*** SUPPLIED RECORDS Section Begins ***
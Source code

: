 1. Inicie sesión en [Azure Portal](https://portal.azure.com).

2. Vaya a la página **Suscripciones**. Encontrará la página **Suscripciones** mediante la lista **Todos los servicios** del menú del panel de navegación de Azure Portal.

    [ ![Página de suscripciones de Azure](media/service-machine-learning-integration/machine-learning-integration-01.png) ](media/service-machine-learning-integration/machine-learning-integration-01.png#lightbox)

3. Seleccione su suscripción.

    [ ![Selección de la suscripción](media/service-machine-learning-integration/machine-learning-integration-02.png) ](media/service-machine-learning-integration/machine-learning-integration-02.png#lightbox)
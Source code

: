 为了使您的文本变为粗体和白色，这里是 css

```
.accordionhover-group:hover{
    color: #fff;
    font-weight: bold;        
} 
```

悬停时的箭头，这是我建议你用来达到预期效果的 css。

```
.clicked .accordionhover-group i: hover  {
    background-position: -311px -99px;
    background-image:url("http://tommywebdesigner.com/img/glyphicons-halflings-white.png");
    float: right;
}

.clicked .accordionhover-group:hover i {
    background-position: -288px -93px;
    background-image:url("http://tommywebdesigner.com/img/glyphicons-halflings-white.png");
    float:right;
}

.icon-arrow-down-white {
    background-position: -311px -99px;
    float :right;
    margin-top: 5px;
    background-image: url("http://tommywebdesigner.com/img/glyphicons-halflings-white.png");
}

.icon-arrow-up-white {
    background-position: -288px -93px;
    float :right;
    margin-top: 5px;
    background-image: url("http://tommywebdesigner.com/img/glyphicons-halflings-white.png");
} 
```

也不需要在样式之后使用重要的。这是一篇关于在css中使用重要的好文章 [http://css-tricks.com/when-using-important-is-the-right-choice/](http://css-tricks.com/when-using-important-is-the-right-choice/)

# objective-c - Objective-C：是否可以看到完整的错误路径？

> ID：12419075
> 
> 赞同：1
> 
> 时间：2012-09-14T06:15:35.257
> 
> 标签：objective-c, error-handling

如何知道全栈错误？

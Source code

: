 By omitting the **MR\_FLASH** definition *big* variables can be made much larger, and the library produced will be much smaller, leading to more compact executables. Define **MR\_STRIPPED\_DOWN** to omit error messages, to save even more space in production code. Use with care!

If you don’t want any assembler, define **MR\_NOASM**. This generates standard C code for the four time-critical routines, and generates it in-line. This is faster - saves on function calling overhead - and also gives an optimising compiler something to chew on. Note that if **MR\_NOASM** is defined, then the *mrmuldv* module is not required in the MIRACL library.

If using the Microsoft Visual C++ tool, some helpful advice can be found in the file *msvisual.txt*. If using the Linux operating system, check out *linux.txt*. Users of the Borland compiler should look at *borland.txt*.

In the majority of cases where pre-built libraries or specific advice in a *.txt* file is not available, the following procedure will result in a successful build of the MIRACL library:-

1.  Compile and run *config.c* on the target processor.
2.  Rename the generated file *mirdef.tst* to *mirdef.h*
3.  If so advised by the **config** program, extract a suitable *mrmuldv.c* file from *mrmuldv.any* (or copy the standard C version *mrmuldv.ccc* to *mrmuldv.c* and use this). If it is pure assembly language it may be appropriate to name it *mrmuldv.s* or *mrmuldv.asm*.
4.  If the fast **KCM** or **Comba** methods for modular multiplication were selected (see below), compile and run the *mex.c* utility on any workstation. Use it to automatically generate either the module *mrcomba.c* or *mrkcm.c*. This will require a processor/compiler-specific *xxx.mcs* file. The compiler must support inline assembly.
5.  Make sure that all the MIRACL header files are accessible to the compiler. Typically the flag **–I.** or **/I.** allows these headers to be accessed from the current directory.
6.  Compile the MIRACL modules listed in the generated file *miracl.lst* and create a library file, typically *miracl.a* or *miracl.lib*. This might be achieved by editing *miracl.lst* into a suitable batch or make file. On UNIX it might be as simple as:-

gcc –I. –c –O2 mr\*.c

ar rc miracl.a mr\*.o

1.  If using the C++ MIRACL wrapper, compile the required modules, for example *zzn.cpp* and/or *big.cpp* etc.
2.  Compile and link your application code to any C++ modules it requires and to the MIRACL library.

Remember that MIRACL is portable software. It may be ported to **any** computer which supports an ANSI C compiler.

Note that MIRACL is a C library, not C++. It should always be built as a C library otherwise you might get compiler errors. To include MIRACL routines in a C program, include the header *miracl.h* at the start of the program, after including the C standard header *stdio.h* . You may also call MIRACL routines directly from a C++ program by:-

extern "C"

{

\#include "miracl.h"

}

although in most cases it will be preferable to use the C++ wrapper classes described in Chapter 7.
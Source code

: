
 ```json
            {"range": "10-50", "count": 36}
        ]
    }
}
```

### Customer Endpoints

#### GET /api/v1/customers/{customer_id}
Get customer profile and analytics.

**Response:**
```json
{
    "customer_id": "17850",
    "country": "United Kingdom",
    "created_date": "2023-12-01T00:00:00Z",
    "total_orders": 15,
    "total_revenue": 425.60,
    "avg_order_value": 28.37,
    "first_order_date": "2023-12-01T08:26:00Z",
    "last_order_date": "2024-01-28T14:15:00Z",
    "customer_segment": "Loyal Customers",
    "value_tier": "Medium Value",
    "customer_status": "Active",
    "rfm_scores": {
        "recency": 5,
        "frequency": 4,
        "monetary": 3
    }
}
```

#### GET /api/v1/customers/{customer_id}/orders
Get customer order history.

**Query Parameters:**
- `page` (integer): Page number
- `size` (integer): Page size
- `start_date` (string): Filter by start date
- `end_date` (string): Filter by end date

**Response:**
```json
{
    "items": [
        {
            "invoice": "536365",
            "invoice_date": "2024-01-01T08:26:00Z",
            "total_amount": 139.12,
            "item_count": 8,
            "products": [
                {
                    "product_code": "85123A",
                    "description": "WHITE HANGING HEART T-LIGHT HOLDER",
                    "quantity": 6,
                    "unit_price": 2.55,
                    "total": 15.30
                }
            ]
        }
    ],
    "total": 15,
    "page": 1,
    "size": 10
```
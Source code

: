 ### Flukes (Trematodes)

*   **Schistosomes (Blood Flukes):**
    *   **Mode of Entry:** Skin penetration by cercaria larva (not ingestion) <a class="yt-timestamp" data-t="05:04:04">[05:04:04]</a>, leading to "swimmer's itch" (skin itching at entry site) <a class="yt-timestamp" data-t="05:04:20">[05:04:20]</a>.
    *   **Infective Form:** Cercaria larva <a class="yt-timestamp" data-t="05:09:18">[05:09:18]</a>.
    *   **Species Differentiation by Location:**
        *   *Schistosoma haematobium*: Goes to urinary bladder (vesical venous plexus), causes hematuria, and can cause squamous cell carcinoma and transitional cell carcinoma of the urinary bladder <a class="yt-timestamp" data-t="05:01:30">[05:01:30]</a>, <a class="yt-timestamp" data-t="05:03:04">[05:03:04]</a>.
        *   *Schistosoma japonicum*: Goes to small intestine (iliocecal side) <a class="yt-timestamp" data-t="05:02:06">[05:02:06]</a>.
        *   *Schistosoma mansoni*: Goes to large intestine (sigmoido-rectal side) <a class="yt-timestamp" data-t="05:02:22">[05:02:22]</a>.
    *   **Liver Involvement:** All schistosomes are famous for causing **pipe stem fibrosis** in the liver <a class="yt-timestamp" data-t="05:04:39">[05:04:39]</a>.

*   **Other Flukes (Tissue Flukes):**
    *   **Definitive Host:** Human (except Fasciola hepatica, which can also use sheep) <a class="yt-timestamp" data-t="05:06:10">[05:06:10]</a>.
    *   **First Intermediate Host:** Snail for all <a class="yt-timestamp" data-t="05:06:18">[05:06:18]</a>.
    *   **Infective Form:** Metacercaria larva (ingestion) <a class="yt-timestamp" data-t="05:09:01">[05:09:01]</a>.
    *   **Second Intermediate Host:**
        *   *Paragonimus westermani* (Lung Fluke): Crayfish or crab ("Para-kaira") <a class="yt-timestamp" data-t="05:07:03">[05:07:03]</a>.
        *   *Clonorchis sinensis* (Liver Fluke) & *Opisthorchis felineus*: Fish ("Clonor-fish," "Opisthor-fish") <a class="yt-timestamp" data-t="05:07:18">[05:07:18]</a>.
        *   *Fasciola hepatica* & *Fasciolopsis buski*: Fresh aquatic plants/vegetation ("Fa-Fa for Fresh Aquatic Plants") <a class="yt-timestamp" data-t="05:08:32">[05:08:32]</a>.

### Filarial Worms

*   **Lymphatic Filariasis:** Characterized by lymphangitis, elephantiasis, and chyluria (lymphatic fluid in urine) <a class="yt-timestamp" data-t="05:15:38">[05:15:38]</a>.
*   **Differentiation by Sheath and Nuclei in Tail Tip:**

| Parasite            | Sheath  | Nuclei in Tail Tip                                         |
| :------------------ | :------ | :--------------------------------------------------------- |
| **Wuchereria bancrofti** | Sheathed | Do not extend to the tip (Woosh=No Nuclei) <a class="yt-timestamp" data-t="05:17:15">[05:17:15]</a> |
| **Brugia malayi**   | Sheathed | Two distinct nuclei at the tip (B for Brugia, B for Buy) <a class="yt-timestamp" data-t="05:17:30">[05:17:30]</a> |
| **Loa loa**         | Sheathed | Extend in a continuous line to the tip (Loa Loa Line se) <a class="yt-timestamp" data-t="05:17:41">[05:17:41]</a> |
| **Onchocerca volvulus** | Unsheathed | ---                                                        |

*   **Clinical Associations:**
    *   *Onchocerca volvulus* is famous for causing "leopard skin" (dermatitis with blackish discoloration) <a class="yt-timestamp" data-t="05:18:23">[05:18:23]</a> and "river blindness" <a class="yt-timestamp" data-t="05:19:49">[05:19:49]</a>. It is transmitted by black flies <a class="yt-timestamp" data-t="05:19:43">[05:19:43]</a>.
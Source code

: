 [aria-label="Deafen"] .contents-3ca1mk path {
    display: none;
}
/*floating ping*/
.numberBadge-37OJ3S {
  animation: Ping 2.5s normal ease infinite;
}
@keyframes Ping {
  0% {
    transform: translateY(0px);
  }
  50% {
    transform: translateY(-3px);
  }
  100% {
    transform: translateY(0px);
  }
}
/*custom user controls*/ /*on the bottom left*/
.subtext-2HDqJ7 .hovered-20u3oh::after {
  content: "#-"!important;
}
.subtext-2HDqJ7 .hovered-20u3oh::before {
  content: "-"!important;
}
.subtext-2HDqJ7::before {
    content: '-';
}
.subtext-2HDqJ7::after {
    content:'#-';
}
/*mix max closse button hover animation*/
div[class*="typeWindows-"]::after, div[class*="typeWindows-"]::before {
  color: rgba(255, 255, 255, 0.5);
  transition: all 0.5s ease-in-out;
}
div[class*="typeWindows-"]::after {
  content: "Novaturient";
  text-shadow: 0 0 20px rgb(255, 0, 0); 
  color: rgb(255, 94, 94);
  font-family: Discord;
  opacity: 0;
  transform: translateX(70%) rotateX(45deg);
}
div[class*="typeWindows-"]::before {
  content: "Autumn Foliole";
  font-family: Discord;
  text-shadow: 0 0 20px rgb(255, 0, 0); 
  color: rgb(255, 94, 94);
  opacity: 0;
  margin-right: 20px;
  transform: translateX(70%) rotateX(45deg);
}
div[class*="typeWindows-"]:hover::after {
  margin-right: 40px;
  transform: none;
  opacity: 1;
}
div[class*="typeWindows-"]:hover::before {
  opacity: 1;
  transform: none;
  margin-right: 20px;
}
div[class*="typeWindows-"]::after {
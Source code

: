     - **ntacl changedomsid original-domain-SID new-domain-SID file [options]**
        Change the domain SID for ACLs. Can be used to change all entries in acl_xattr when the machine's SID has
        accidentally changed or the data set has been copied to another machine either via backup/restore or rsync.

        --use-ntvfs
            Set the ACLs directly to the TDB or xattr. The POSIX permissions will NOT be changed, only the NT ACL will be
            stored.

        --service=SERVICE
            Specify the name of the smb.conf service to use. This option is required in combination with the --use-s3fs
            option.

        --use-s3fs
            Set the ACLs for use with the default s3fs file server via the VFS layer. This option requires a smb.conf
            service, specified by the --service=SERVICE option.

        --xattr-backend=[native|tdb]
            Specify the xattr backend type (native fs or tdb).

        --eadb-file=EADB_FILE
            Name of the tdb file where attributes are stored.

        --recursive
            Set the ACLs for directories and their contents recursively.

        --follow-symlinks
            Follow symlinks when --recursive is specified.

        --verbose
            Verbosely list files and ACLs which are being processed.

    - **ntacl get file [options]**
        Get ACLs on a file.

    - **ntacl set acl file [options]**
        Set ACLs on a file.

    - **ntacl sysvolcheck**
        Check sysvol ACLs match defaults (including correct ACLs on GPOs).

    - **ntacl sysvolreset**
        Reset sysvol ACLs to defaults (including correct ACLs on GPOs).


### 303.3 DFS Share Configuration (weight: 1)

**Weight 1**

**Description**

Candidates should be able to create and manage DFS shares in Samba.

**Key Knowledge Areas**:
*** SUPPLIED RECORDS Section Ends ***
▸ TASK DIRECTIONS:
Would you please repeat the lines from the one with "Set ACLs on a file." through the last line of the listing above, exactly and with nothing else?

▸ ANSWER SECTION:
        Set ACLs on a file.

    - **ntacl sysvolcheck**
        Check sysvol ACLs match defaults (including correct ACLs on GPOs).

    - **ntacl sysvolreset**
        Reset sysvol ACLs to defaults (including correct ACLs on GPOs).


### 303.3 DFS Share Configuration (weight: 1)

**Weight 1**

**Description**

Candidates should be able to create and manage DFS shares in Samba.

**Key Knowledge Areas**:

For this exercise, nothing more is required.